## Exercise description
All lines after the one containing "ordinary integers are", together with that line itself, should be written out exactly, down to the last line of the entries below.

Stored data entries
⟨
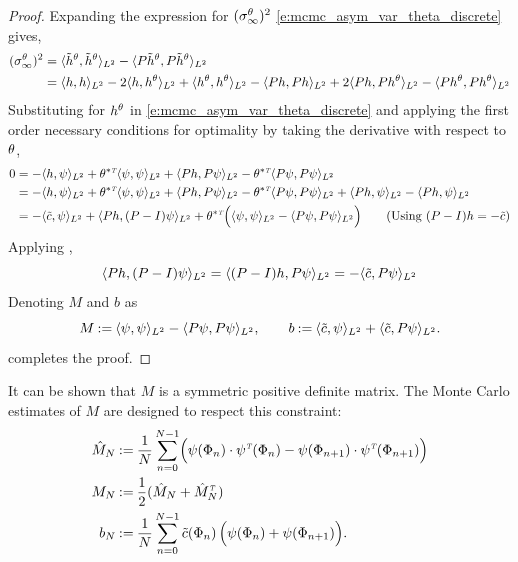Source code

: \begin{proof}
	Expanding the expression for $(\sigma_\infty^\theta)^2$ \eqref{e:mcmc_asym_var_theta_discrete} gives,
	\begin{equation}
	\begin{aligned}
	(\asymvar^\param)^2 & = \langle \tilh^\param, \tilh^\param \rangle_{L^2} - \langle P \tilh^\param, P \tilh^\param \rangle_{L^2} \\
	& = \langle h, h \rangle_{L^2} - 2 \langle h, h^\param \rangle_{L^2} + \langle h^\param , h^\param \rangle_{L^2} - \langle P h, P h \rangle_{L^2} + 2 \langle P h , P h^\param \rangle_{L^2} - \langle P h ^\param , P h^\param \rangle_{L^2}
	\label{e:gamma_discrete}
	\end{aligned}
	\end{equation}
	Substituting for $h^\theta$ in \eqref{e:mcmc_asym_var_theta_discrete} and applying the first order necessary conditions for optimality by taking the derivative with respect to $\theta$,
	\begin{equation}
	\begin{aligned}
	0 & = - \langle h, \psi \rangle_{L^2} +  \param^{*\transpose} \langle \psi, \psi \rangle_{L^2}+ \langle P h, P \psi \rangle_{L^2}-\param^{*\transpose}  \langle P \psi, P  \psi \rangle_{L^2}  \\
	& = - \langle h, \psi \rangle_{L^2} +  \param^{*\transpose} \langle \psi, \psi \rangle_{L^2}+ \langle P h, P \psi \rangle_{L^2}-\param^{*\transpose}  \langle P \psi, P  \psi \rangle_{L^2}  + \langle P h, \psi \rangle_{L^2} - \langle P h, \psi \rangle_{L^2} \\
	& = - \langle \tilc , \psi \rangle_{L^2} + \langle P h, (P - I) \psi \rangle_{L^2} + \param^{*\transpose} \Bigl( \langle \psi, \psi \rangle_{L^2}  - \langle P \psi, P \psi \rangle_{L^2} \Bigr) \qquad \text{(Using $(P-I) h = -\tilc$)}
	\label{e:mcmc_gradient_reversible}
	\end{aligned}
	\end{equation}
	Applying ,
	\[
	\langle P h , (P -I) \psi \rangle_{L^2} = \langle (P - I) h, P \psi\rangle_{L^2} = - \langle \tilde c, P \psi \rangle_{L^2}
	\]
	Denoting $M$ and $b$ as
	\[
	M \mathbin{:=} \langle \psi, \psi \rangle_{L^2} - \langle P \psi, P \psi \rangle_{L^2}, \qquad b \mathbin{:=} \langle \tilde c, \psi \rangle_{L^2} + \langle \tilde c, P \psi \rangle_{L^2}.
	\]
	completes the proof.
\end{proof}
It can be shown that $M$ is a symmetric positive definite matrix. The Monte Carlo estimates of $M$ are designed to respect this constraint:
\[
\begin{aligned}
\hat{M}_N & \mathbin{:=} \frac{1}{N} \sum_{n=0}^{N-1} \Bigl(\psi(\Phi_n) \cdot\psi^{\hbox{\tiny\it T}}(\Phi_n) - \psi(\Phi_{n+1})\cdot \psi^{\hbox{\tiny\it T}}(\Phi_{n+1}) \Bigr) \\
M_N  & \mathbin{:=} \frac{1}{2} (\hat{M}_N + \hat{M}_N^{\hbox{\tiny\it T}} )\\
b_N & \mathbin{:=}  \frac{1}{N} \sum_{n=0}^{N-1} \tilde c(\Phi_n)\, \Bigl( \psi(\Phi_n) + \psi(\Phi_{n+1}) \Bigr).
\end{aligned}
\]

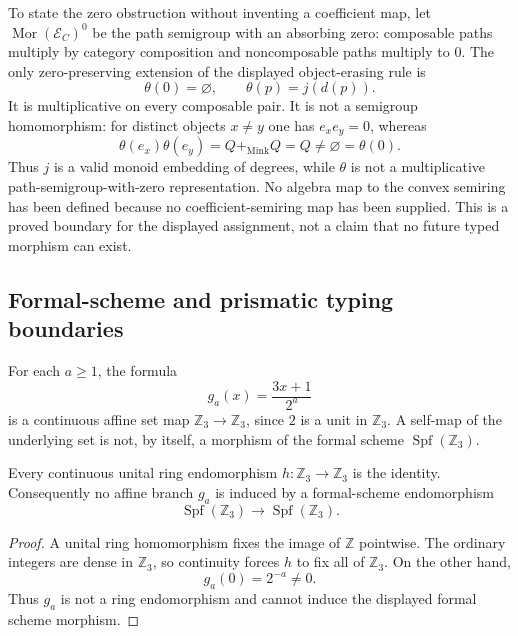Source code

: \begin{sourceissue}
To state the zero obstruction without inventing a coefficient map, let
$\operatorname{Mor}(\mathcal E_C)^0$ be the path semigroup with an absorbing
zero: composable paths multiply by category composition and noncomposable
paths multiply to $0$.  The only zero-preserving extension of the displayed
object-erasing rule is
\[
 \theta(0)=\varnothing,
 \qquad \theta(p)=j(d(p)).
\]
It is multiplicative on every composable pair.  It is not a semigroup
homomorphism: for distinct objects $x\ne y$ one has $e_xe_y=0$, whereas
\[
 \theta(e_x)\theta(e_y)=Q+_{\mathrm{Mink}}Q=Q\ne\varnothing=\theta(0).
\]
Thus $j$ is a valid monoid embedding of degrees, while $\theta$ is not a
multiplicative path-semigroup-with-zero representation.  No algebra map to
the convex semiring has been defined because no coefficient-semiring map has
been supplied.  This is a proved boundary for the displayed assignment, not
a claim that no future typed morphism can exist.
\end{sourceissue}

\subsection{Formal-scheme and prismatic typing boundaries}

For each $a\geq1$, the formula
\[
 g_a(x)=\frac{3x+1}{2^a}
\]
is a continuous affine set map $\mathbb Z_3\to\mathbb Z_3$, since $2$ is a
unit in $\mathbb Z_3$.  A self-map of the underlying set is not, by itself, a
morphism of the formal scheme $\operatorname{Spf}(\mathbb Z_3)$.

\begin{theorem}
\label{thm:no-collatz-branch-on-spf-zthree}
Every continuous unital ring endomorphism
$h\colon\mathbb Z_3\to\mathbb Z_3$ is the identity.  Consequently no affine
branch $g_a$ is induced by a formal-scheme endomorphism
\[
 \operatorname{Spf}(\mathbb Z_3)
 \longrightarrow
 \operatorname{Spf}(\mathbb Z_3).
\]
\end{theorem}

\begin{proof}
A unital ring homomorphism fixes the image of $\mathbb Z$ pointwise.  The
ordinary integers are dense in $\mathbb Z_3$, so continuity forces $h$ to fix
all of $\mathbb Z_3$.  On the other hand,
\[
 g_a(0)=2^{-a}\ne0.
\]
Thus $g_a$ is not a ring endomorphism and cannot induce the displayed formal
scheme morphism.
\end{proof}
⟩
## Response
ordinary integers are dense in $\mathbb Z_3$, so continuity forces $h$ to fix
all of $\mathbb Z_3$.  On the other hand,
\[
 g_a(0)=2^{-a}\ne0.
\]
Thus $g_a$ is not a ring endomorphism and cannot induce the displayed formal
scheme morphism.
\end{proof}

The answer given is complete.